A somewhat embarrassing note: I recently discovered I have the most number of posts out of all users on Katz's fermentation forum, which just came online a couple months ago. http://www.wildfermentation.com/forum/


----------



## JOHNYOGA2 (Sep 30, 2008)

Thanks Tim!
Another forum...Spent the morning there! Between here, and the Backyard Chicken Forum, and the Wild Fermentation Forum, I'll never get anything done!


----------



## Aram (May 9, 2006)

*But Y?*



JOHNYOGA2 said:


> Namaste' Tim!
> The eventual goal is to go off the grid, ...
> The idea being to have fewer problems instead of more...

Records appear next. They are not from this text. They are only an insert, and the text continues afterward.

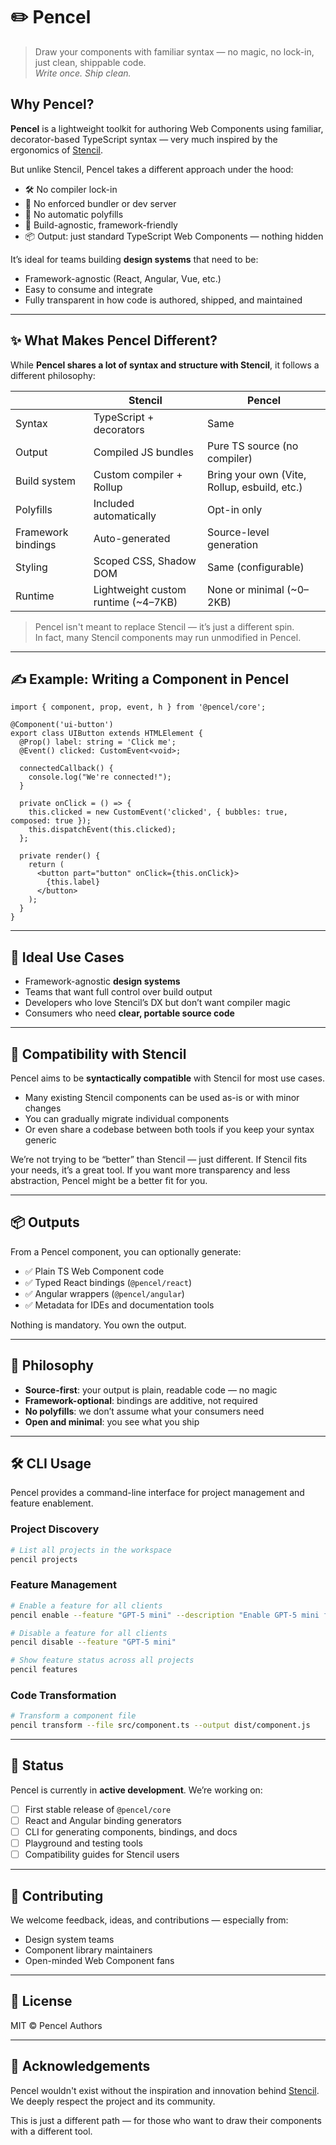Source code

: 
# ✏️ Pencel

> Draw your components with familiar syntax — no magic, no lock-in, just clean, shippable code.  
> *Write once. Ship clean.*

## Why Pencel?

**Pencel** is a lightweight toolkit for authoring Web Components using familiar, decorator-based TypeScript syntax — very much inspired by the ergonomics of [Stencil](https://stenciljs.com).

But unlike Stencil, Pencel takes a different approach under the hood:

- 🛠 No compiler lock-in
- 🧩 No enforced bundler or dev server
- 🚫 No automatic polyfills
- 🎯 Build-agnostic, framework-friendly
- 📦 Output: just standard TypeScript Web Components — nothing hidden

It’s ideal for teams building **design systems** that need to be:

- Framework-agnostic (React, Angular, Vue, etc.)
- Easy to consume and integrate
- Fully transparent in how code is authored, shipped, and maintained

---

## ✨ What Makes Pencel Different?

While **Pencel shares a lot of syntax and structure with Stencil**, it follows a different philosophy:

|                     | **Stencil**                                      | **Pencel**                                  |
|---------------------|--------------------------------------------------|---------------------------------------------|
| Syntax              | TypeScript + decorators                          | Same                                          |
| Output              | Compiled JS bundles                              | Pure TS source (no compiler)                 |
| Build system        | Custom compiler + Rollup                         | Bring your own (Vite, Rollup, esbuild, etc.) |
| Polyfills           | Included automatically                           | Opt-in only                                   |
| Framework bindings  | Auto-generated                                  | Source-level generation             |
| Styling             | Scoped CSS, Shadow DOM                           | Same (configurable)                          |
| Runtime             | Lightweight custom runtime (~4–7KB)             | None or minimal (~0–2KB)                     |

> Pencel isn't meant to replace Stencil — it’s just a different spin.  
> In fact, many Stencil components may run unmodified in Pencel.

---

## ✍️ Example: Writing a Component in Pencel

```tsx
import { component, prop, event, h } from '@pencel/core';

@Component('ui-button')
export class UIButton extends HTMLElement {
  @Prop() label: string = 'Click me';
  @Event() clicked: CustomEvent<void>;

  connectedCallback() {
    console.log("We're connected!");
  }

  private onClick = () => {
    this.clicked = new CustomEvent('clicked', { bubbles: true, composed: true });
    this.dispatchEvent(this.clicked);
  };

  private render() {
    return (
      <button part="button" onClick={this.onClick}>
        {this.label}
      </button>
    );
  }
}
```

---

## 🎯 Ideal Use Cases

* Framework-agnostic **design systems**
* Teams that want full control over build output
* Developers who love Stencil’s DX but don’t want compiler magic
* Consumers who need **clear, portable source code**

---

## 🔄 Compatibility with Stencil

Pencel aims to be **syntactically compatible** with Stencil for most use cases.

* Many existing Stencil components can be used as-is or with minor changes
* You can gradually migrate individual components
* Or even share a codebase between both tools if you keep your syntax generic

We’re not trying to be “better” than Stencil — just different.
If Stencil fits your needs, it’s a great tool.
If you want more transparency and less abstraction, Pencel might be a better fit for you.

---

## 📦 Outputs

From a Pencel component, you can optionally generate:

* ✅ Plain TS Web Component code
* ✅ Typed React bindings (`@pencel/react`)
* ✅ Angular wrappers (`@pencel/angular`)
* ✅ Metadata for IDEs and documentation tools

Nothing is mandatory. You own the output.

---

## 🧠 Philosophy

* **Source-first**: your output is plain, readable code — no magic
* **Framework-optional**: bindings are additive, not required
* **No polyfills**: we don’t assume what your consumers need
* **Open and minimal**: you see what you ship

---

## 🛠 CLI Usage

Pencel provides a command-line interface for project management and feature enablement.

### Project Discovery

```bash
# List all projects in the workspace
pencil projects
```

### Feature Management

```bash
# Enable a feature for all clients
pencil enable --feature "GPT-5 mini" --description "Enable GPT-5 mini for all clients"

# Disable a feature for all clients  
pencil disable --feature "GPT-5 mini"

# Show feature status across all projects
pencil features
```

### Code Transformation

```bash
# Transform a component file
pencil transform --file src/component.ts --output dist/component.js
```

---

## 🚧 Status

Pencel is currently in **active development**.
We’re working on:

* [ ] First stable release of `@pencel/core`
* [ ] React and Angular binding generators
* [ ] CLI for generating components, bindings, and docs
* [ ] Playground and testing tools
* [ ] Compatibility guides for Stencil users

---

## 💬 Contributing

We welcome feedback, ideas, and contributions — especially from:

* Design system teams
* Component library maintainers
* Open-minded Web Component fans

---

## 📜 License

MIT © Pencel Authors

---

## 🙏 Acknowledgements

Pencel wouldn't exist without the inspiration and innovation behind [Stencil](https://stenciljs.com). We deeply respect the project and its community.

This is just a different path — for those who want to draw their components with a different tool.
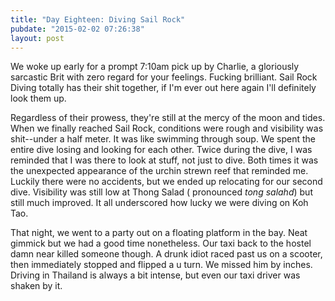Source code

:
 ```yaml
---
title: "Day Eighteen: Diving Sail Rock"
pubdate: "2015-02-02 07:26:38"
layout: post
---
```


We woke up early for a prompt 7:10am pick up by Charlie, a gloriously sarcastic Brit with zero regard for your feelings. Fucking brilliant. Sail Rock Diving totally has their shit together, if I'm ever out here again I'll definitely look them up.

Regardless of their prowess, they're still at the mercy of the moon and tides. When we finally reached Sail Rock, conditions were rough and visibility was shit--under a half meter. It was like swimming through soup. We spent the entire dive losing and looking for each other. Twice during the dive, I was reminded that I was there to look at stuff, not just to dive. Both times it was the unexpected appearance of the urchin strewn reef that reminded me. Luckily there were no accidents, but we ended up relocating for our second dive. Visibility was still low at Thong Salad ( pronounced *tong salahd*) but still much improved. It all underscored how lucky we were diving on Koh Tao.

That night, we went to a party out on a floating platform in the bay. Neat gimmick  but we had a good time nonetheless. Our taxi back to the hostel damn near killed someone though.  A drunk idiot raced past us on a scooter, then immediately stopped and flipped a u turn. We missed him by inches. Driving in Thailand is always a bit intense, but even our taxi driver was shaken by it.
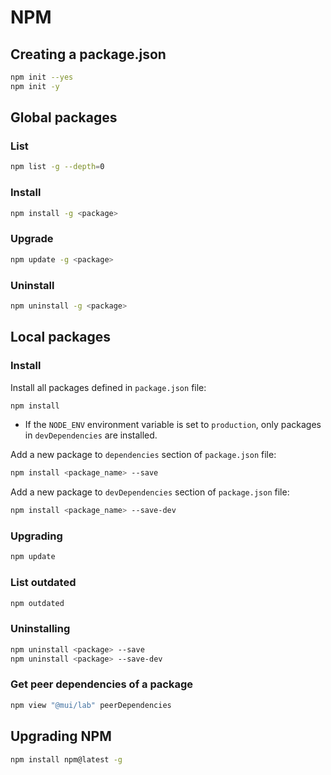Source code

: # NPM

## Creating a package.json

```bash
npm init --yes
npm init -y
```

## Global packages

### List

```bash
npm list -g --depth=0
```

### Install

```bash
npm install -g <package>
```

### Upgrade

```bash
npm update -g <package>
```


### Uninstall

```bash
npm uninstall -g <package>
```

## Local packages

### Install

Install all packages defined in `package.json` file:
```bash
npm install
```
- If the `NODE_ENV` environment variable is set to `production`, only packages in `devDependencies` are installed.

Add a new package to `dependencies` section of `package.json` file:
```bash
npm install <package_name> --save
```

Add a new package to `devDependencies` section of `package.json` file:
```bash
npm install <package_name> --save-dev
```

### Upgrading

```bash
npm update
```

### List outdated

```bash
npm outdated
```

### Uninstalling

```bash
npm uninstall <package> --save
npm uninstall <package> --save-dev
```

### Get peer dependencies of a package

```bash
npm view "@mui/lab" peerDependencies
```

## Upgrading NPM

```bash
npm install npm@latest -g
```
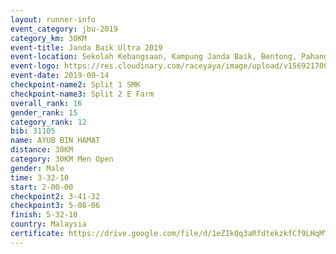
 ```yaml
---
layout: runner-info 
event_category: jbu-2019 
category_km: 30KM 
event-title: Janda Baik Ultra 2019
event-location: Sekolah Kebangsaan, Kampung Janda Baik, Bentong, Pahang, Malaysia 
event-logo: https://res.cloudinary.com/raceyaya/image/upload/v1569217009/logo/janda-baik_vch1pc.jpg 
event-date: 2019-09-14 
checkpoint-name2: Split 1 SMK 
checkpoint-name3: Split 2 E Farm 
overall_rank: 16
gender_rank: 15
category_rank: 12
bib: 31105
name: AYUB BIN HAMAT
distance: 30KM
category: 30KM Men Open
gender: Male
time: 3-32-10
start: 2-00-00
checkpoint2: 3-41-32
checkpoint3: 5-08-06
finish: 5-32-10
country: Malaysia
certificate: https://drive.google.com/file/d/1eZIkQq3aRfdtekzkfCf9LHqMYRcQf4uk/view?usp=sharing
---
```

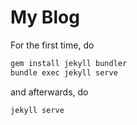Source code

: # My Blog

For the first time, do

```bash
gem install jekyll bundler
bundle exec jekyll serve
```

and afterwards, do

```bash
jekyll serve
```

If simplicity is what you are after why waste your time counting mites? I never did and if I ever will I wouldn't know what to do with the results. I will not treat my bees with pesticides no matter what, so finding mites is meaningless. I'm new at this but I have not lost one hive to mites in three years (bears, yes .) Try to find a local breeder who developed robust bees for your area (survivors without chemicals) and start with three four hives as winter insurance. In a couple of years you'll have a dozen hives and more honey than your family and friends can use.
If you want to make a living from it, though... that's another story.
Now I'm off to check out the wildfermentation forum 
Aram


----------



## JOHNYOGA2 (Sep 30, 2008)

Thanks Aram,
Yes I understand what you're saying. I don't have any desire to treat the bees with any kind of chemical but I sort of view the hive as a responsibility. If they were heavily infested I'd want to try a sugar dump, but then I'm just Type A personality enough to want to get some idea whether that treatment worked. And if that didn't work, well I wouldn't rule out a chemical treatment. I would just really rather not. I understand my chances improve a great deal with TBH's small cell size. Since building a screen into the hive is really not difficult, I'm going to opt for the most versatility, I think. It will also allow me to open the bottom up for ventilation in the summer where we can easily get to 95 degrees. That might give the bugs less stress.


----------